# PROMPT:
In the entries below, identify every line with the string "needle" and copy it.

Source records
----------

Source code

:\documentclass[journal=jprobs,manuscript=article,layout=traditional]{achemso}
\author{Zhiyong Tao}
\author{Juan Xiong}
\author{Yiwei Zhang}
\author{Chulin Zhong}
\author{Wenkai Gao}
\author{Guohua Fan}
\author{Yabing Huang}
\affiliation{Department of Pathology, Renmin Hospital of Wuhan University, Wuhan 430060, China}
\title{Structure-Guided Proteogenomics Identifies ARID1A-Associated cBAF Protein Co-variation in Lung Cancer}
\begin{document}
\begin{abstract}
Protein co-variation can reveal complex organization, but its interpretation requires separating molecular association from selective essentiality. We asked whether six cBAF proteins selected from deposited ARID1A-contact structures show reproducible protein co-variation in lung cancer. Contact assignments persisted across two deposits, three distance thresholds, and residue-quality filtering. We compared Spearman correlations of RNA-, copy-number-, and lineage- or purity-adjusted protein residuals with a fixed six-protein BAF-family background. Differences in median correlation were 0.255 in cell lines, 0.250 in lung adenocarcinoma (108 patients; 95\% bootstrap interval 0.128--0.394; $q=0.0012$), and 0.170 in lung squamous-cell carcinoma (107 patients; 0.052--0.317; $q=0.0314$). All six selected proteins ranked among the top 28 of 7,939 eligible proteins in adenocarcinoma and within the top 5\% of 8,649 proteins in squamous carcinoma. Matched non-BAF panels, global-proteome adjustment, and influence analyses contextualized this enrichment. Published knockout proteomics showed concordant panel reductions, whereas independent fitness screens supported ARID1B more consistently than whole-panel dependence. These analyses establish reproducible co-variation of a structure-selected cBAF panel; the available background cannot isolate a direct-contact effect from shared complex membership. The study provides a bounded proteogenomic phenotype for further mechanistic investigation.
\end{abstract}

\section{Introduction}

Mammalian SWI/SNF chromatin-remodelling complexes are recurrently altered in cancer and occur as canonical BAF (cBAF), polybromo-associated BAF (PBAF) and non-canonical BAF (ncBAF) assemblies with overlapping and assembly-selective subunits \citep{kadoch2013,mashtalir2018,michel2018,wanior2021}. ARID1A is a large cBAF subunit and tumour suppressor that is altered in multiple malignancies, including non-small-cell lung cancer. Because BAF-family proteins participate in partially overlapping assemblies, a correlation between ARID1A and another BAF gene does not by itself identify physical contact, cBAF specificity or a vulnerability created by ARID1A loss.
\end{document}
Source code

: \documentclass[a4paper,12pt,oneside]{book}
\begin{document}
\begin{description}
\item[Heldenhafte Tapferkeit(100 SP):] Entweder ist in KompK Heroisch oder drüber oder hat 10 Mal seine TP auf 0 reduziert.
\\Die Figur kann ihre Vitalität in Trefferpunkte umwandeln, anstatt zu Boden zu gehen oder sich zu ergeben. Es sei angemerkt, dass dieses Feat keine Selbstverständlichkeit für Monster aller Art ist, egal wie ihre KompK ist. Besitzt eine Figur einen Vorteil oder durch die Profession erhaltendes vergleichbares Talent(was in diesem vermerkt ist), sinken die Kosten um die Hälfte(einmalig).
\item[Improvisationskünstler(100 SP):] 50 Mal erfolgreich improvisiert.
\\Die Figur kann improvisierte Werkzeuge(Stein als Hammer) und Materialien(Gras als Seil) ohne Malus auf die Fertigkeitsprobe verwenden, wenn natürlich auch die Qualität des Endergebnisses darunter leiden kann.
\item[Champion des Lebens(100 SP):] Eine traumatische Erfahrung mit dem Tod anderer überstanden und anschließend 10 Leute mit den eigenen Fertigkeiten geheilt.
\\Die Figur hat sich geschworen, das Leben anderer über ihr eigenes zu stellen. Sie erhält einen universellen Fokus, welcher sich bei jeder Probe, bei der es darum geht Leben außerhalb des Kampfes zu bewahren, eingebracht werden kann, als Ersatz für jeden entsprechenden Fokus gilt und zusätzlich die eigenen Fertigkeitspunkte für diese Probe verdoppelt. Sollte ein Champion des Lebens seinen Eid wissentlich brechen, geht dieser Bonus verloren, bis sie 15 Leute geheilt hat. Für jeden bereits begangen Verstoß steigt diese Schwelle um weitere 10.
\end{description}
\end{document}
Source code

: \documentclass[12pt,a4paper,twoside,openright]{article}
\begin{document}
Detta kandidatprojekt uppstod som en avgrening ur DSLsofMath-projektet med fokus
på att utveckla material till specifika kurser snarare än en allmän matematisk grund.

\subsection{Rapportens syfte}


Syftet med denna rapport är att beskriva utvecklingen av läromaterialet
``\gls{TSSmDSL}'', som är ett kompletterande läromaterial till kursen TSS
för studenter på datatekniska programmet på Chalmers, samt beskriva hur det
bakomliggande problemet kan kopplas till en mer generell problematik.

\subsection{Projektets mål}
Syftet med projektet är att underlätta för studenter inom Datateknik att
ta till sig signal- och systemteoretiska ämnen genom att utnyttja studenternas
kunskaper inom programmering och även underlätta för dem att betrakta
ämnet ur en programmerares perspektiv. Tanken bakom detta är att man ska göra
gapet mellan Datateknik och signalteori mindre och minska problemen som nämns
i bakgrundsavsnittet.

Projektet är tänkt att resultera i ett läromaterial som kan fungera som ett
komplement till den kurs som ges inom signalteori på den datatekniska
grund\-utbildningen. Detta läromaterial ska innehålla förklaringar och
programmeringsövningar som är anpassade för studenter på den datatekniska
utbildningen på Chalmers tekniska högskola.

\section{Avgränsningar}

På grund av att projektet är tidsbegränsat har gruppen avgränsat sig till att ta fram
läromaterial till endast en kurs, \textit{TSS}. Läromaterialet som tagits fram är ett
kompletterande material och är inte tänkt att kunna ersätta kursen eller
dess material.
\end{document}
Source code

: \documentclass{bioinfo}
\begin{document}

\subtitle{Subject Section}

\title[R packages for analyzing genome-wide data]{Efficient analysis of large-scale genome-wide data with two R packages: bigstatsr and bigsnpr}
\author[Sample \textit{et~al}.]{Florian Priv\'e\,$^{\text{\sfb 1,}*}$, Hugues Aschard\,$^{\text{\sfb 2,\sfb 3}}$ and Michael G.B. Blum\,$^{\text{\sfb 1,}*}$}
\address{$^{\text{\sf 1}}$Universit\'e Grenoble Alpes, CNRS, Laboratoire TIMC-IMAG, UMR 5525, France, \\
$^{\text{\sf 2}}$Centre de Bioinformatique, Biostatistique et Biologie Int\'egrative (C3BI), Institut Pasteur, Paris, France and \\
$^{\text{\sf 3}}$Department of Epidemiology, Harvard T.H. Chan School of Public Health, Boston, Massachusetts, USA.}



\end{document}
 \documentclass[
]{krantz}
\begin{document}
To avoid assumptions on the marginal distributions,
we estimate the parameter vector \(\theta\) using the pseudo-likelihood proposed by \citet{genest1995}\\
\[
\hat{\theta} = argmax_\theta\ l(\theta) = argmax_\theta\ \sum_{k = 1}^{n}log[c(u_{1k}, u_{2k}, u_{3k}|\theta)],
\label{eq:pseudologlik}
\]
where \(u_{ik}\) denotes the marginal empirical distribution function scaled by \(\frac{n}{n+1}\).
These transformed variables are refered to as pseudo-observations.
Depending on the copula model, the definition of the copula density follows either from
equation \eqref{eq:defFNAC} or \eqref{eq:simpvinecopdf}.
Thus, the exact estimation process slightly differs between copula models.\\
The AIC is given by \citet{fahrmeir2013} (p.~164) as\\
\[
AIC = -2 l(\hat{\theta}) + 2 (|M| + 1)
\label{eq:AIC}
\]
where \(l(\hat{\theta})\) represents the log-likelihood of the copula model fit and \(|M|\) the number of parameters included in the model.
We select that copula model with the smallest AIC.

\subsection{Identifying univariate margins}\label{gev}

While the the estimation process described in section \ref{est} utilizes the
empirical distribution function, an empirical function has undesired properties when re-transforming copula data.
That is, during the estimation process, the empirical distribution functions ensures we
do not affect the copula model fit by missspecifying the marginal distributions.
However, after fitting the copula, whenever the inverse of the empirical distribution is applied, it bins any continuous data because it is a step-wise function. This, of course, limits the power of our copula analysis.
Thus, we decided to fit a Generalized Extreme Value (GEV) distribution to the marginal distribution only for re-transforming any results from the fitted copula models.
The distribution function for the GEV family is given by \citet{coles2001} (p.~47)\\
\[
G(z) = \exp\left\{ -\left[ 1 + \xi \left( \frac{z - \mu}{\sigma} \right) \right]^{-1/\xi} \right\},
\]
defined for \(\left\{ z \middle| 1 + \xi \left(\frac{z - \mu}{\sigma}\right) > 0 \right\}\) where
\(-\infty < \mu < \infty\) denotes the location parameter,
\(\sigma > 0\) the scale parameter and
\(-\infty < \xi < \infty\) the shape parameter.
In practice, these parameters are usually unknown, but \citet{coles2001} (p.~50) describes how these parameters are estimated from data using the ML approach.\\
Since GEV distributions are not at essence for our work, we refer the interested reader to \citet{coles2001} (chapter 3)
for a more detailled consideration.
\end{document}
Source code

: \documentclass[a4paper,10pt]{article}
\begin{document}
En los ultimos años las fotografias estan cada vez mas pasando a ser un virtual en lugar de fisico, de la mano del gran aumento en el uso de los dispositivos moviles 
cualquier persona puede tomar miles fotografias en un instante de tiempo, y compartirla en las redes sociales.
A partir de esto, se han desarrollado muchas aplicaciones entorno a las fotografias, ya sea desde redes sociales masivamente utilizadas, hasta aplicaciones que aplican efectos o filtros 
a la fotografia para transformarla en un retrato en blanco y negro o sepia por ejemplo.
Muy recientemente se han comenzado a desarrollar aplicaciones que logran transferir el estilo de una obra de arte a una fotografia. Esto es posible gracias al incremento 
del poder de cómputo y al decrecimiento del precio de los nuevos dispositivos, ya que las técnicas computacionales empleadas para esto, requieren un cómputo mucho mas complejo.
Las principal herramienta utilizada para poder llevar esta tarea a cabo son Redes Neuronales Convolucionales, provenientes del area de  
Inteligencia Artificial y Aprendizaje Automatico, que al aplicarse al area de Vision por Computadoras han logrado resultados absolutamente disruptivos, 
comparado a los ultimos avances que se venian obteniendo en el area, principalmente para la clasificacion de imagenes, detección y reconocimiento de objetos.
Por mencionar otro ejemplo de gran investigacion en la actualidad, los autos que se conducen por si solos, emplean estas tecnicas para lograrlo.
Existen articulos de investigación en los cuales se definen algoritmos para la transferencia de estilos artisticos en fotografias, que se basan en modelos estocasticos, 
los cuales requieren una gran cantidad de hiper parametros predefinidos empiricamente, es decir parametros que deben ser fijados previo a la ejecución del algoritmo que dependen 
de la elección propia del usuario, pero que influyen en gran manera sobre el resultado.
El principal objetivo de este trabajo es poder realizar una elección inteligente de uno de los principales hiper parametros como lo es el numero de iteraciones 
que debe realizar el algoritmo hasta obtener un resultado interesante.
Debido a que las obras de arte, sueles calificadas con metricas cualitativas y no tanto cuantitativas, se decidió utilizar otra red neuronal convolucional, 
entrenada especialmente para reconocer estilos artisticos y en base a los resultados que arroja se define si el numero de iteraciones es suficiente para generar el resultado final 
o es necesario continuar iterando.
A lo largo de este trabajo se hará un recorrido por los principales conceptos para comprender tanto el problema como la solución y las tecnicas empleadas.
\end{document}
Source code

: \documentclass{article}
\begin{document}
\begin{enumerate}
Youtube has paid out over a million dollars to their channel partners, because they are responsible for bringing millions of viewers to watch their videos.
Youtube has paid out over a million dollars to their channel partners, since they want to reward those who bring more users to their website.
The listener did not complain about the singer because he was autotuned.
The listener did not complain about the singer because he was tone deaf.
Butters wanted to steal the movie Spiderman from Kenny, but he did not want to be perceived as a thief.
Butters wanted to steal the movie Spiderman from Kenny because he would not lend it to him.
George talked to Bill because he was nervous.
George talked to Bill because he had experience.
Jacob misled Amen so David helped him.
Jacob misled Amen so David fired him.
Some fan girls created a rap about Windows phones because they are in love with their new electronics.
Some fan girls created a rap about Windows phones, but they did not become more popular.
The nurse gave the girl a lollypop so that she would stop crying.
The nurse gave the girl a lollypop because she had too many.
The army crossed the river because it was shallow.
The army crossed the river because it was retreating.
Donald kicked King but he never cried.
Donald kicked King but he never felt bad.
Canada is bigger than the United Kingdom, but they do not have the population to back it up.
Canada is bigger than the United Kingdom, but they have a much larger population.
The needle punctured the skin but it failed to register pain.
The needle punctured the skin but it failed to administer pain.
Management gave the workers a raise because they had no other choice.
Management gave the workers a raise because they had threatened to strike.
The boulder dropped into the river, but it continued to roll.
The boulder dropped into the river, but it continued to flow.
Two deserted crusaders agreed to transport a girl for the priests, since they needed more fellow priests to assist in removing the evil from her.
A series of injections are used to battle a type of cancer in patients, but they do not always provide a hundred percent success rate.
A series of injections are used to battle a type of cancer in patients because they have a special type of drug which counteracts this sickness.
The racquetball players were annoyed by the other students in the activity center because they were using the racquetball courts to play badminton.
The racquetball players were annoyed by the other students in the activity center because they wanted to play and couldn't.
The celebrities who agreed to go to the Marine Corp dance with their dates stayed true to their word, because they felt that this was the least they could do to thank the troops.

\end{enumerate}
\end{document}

----------

# ANSWER FOR THE TASK:
The needle punctured the skin but it failed to register pain.
The needle punctured the skin but it failed to administer pain.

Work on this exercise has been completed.